African biomass burning is a substantial source of phosphorus deposition to the Amazon, Tropical Atlantic Ocean, and Southern Ocean

Abstract

The deposition of phosphorus (P) from African dust is believed to play an important role in bolstering primary productivity in the Amazon Basin and Tropical Atlantic Ocean (TAO), leading to sequestration of carbon dioxide. However, there are few measurements of African dust in South America that can robustly test this hypothesis and even fewer measurements of soluble P, which is readily available for stimulating primary production in the ocean. To test this hypothesis, we measured total and soluble P in long-range transported aerosols collected in Cayenne, French Guiana, a TAO coastal site located at the northeastern edge of the Amazon. Our measurements confirm that in boreal spring when African dust transport is greatest, dust supplies the majority of P, of which 5% is soluble. In boreal fall, when dust transport is at an annual minimum, we measured unexpectedly high concentrations of soluble P, which we show is associated with the transport of biomass burning (BB) from southern Africa. Integrating our results into a chemical transport model, we show that African BB supplies up to half of the P deposited annually to the Amazon from transported African aerosol. This observational study links P-rich BB aerosols from Africa to enhanced P deposition in the Amazon. Contrary to current thought, we also show that African BB is a more important source of soluble P than dust to the TAO and oceans in the Southern Hemisphere and may be more important for marine productivity, particularly in boreal summer and fall.

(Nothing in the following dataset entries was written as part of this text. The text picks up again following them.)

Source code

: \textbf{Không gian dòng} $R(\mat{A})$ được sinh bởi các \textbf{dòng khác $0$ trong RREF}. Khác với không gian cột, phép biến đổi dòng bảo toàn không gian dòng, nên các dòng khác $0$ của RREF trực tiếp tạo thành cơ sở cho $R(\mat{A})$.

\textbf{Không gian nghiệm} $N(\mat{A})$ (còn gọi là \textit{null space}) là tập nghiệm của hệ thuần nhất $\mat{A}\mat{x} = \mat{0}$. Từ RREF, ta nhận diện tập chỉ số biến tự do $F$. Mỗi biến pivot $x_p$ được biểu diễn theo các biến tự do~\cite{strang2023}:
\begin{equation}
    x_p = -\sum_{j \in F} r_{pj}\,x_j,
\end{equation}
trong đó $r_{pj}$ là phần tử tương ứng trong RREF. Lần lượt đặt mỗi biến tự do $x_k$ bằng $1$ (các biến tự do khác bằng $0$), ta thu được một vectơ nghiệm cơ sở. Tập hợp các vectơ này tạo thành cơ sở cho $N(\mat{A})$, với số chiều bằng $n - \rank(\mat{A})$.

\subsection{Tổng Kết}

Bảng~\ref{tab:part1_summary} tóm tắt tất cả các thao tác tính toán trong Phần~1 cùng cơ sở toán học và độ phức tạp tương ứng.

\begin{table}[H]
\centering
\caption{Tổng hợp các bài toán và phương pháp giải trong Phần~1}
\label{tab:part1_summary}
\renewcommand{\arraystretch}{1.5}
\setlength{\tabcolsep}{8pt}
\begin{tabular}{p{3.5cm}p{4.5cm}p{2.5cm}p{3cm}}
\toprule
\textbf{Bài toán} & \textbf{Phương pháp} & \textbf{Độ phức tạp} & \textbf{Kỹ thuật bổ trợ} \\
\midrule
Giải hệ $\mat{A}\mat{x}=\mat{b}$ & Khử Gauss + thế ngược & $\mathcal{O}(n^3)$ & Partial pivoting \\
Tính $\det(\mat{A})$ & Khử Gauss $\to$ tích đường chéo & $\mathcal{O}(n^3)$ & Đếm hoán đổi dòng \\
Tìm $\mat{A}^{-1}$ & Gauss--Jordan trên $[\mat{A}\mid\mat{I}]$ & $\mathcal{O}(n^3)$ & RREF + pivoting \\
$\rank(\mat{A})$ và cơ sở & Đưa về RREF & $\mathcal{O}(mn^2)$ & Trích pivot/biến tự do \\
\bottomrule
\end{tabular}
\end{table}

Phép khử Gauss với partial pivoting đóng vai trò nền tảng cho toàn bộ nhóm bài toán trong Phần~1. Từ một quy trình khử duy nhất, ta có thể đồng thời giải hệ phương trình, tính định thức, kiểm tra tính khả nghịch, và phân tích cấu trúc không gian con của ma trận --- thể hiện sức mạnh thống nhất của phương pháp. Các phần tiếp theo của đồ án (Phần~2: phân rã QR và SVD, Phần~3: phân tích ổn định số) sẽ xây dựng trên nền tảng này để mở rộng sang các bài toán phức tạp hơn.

Keywords: Amazon Basin; Atlantic Ocean; biomass burning; dust; phosphorus.

Fig. 1.

Data are shown from spring only. A shows the dust concentration and percentage of SP in the Top and concentrations of TP and SP in the Bottom. Error bars for P measurements show one SD. B shows the correlation between dust and TP (Top), dust and SP (Middle), and percentage of soluble P and dust (Bottom). C shows HYSPLIT frequency plots of air mass back trajectories at 1,000 m initiated every 6 h from February 1 to March 31, 2016.

Fig. 2.

Data are shown for fall only. A shows the dust concentration and percentage of SP in the Top and concentrations of TP and SP in the Bottom. Error bars for P measurements show one SD. B shows the correlation between TP and dust (Top), dust and SP (Middle), and percentage of soluble P and dust (Bottom). C shows HYSPLIT frequency plots of air mass back trajectories at 1,000 m initiated every 6 h from September 1 to October 31, 2016.

Fig. 3.

A 315-h back trajectory initiated in Cayenne on September 28, 2016, at 1,000 m above ground level using HYSPLIT. B–D show the first 10 km of CALIPSO tracks that intersect the BT shown in A on (B) September 20, 2016, (C) September 22, 2016, and (D) September 28, 2016. The colored boxes in A correspond to the approximate location of where the CALIPSO overpass intersects the trajectory on September 20 (black box), September 22 (green box), and September 28 (purple box). Note that the altitude of the air mass is also boxed in corresponding colors. The black stars in A and D show the location of Cayenne.

Fig. 4.

Model predictions from CAM to estimate P deposition to the Amazon that were tuned to the observations to estimate the fraction of (A) TP deposition and (B) SP deposition from African dust (solid red line) and BB from both northern and southern Africa (dotted blue line). African dust and combustion sources of P are only included to investigate the relative importance of each transported source.

Fig. 5.

SP deposition (in milligrams per square meter per year) from all aerosol sources during boreal winter (DJF), spring (MAM), summer (JJA), and fall (SON). Model predictions in this figure were not tuned to our observations.

Fig. 6.

Percentage of SP deposited from global BB sources only in boreal winter (DJF), spring (MAM), summer (JJA), and fall (SON). Model predictions in this figure were not tuned to our observations.